TRY IT
Each line of the listing below should be restated word for word.
*-*-*
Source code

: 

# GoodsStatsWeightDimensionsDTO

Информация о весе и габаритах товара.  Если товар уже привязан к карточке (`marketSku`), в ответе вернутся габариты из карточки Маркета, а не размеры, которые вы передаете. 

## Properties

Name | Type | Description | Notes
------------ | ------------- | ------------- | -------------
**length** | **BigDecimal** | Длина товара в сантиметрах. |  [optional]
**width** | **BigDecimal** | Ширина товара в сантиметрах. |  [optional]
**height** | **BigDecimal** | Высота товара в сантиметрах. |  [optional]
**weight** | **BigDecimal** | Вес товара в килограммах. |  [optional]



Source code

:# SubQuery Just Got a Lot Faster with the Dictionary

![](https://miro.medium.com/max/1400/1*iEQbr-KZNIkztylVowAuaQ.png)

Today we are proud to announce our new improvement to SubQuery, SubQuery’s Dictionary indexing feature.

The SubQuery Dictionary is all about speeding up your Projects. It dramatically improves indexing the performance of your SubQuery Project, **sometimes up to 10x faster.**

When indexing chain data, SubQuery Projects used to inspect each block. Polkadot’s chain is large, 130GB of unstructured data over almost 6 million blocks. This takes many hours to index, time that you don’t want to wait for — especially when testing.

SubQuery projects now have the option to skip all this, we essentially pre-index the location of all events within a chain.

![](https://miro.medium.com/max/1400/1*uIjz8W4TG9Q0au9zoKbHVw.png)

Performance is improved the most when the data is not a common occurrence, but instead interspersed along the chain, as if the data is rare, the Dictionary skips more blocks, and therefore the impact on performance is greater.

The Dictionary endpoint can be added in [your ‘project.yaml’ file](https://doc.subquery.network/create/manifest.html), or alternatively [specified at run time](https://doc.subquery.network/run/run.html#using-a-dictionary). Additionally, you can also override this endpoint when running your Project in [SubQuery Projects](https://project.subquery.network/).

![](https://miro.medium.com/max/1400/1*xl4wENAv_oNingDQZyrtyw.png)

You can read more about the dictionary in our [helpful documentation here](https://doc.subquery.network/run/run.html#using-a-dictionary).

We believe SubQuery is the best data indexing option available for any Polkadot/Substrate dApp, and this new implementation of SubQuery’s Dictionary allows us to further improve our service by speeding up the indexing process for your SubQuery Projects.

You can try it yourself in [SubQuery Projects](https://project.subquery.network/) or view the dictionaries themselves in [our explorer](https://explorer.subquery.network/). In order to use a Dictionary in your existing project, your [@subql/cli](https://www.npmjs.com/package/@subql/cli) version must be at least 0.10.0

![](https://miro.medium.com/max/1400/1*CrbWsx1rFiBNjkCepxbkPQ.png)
*-*-*
RESPONSE TO THE EXERCISE
Source code

: 

# GoodsStatsWeightDimensionsDTO

Информация о весе и габаритах товара.  Если товар уже привязан к карточке (`marketSku`), в ответе вернутся габариты из карточки Маркета, а не размеры, которые вы передаете. 

## Properties

Name | Type | Description | Notes
------------ | ------------- | ------------- | -------------
**length** | **BigDecimal** | Длина товара в сантиметрах. |  [optional]
**width** | **BigDecimal** | Ширина товара в сантиметрах. |  [optional]
**height** | **BigDecimal** | Высота товара в сантиметрах. |  [optional]
**weight** | **BigDecimal** | Вес товара в килограммах. |  [optional]



Source code

:# SubQuery Just Got a Lot Faster with the Dictionary

![](https://miro.medium.com/max/1400/1*iEQbr-KZNIkztylVowAuaQ.png)

Today we are proud to announce our new improvement to SubQuery, SubQuery’s Dictionary indexing feature.

The SubQuery Dictionary is all about speeding up your Projects. It dramatically improves indexing the performance of your SubQuery Project, **sometimes up to 10x faster.**

When indexing chain data, SubQuery Projects used to inspect each block. Polkadot’s chain is large, 130GB of unstructured data over almost 6 million blocks. This takes many hours to index, time that you don’t want to wait for — especially when testing.

SubQuery projects now have the option to skip all this, we essentially pre-index the location of all events within a chain.

![](https://miro.medium.com/max/1400/1*uIjz8W4TG9Q0au9zoKbHVw.png)

Performance is improved the most when the data is not a common occurrence, but instead interspersed along the chain, as if the data is rare, the Dictionary skips more blocks, and therefore the impact on performance is greater.

The Dictionary endpoint can be added in [your ‘project.yaml’ file](https://doc.subquery.network/create/manifest.html), or alternatively [specified at run time](https://doc.subquery.network/run/run.html#using-a-dictionary). Additionally, you can also override this endpoint when running your Project in [SubQuery Projects](https://project.subquery.network/).

![](https://miro.medium.com/max/1400/1*xl4wENAv_oNingDQZyrtyw.png)

You can read more about the dictionary in our [helpful documentation here](https://doc.subquery.network/run/run.html#using-a-dictionary).

We believe SubQuery is the best data indexing option available for any Polkadot/Substrate dApp, and this new implementation of SubQuery’s Dictionary allows us to further improve our service by speeding up the indexing process for your SubQuery Projects.

You can try it yourself in [SubQuery Projects](https://project.subquery.network/) or view the dictionaries themselves in [our explorer](https://explorer.subquery.network/). In order to use a Dictionary in your existing project, your [@subql/cli](https://www.npmjs.com/package/@subql/cli) version must be at least 0.10.0

![](https://miro.medium.com/max/1400/1*CrbWsx1rFiBNjkCepxbkPQ.png)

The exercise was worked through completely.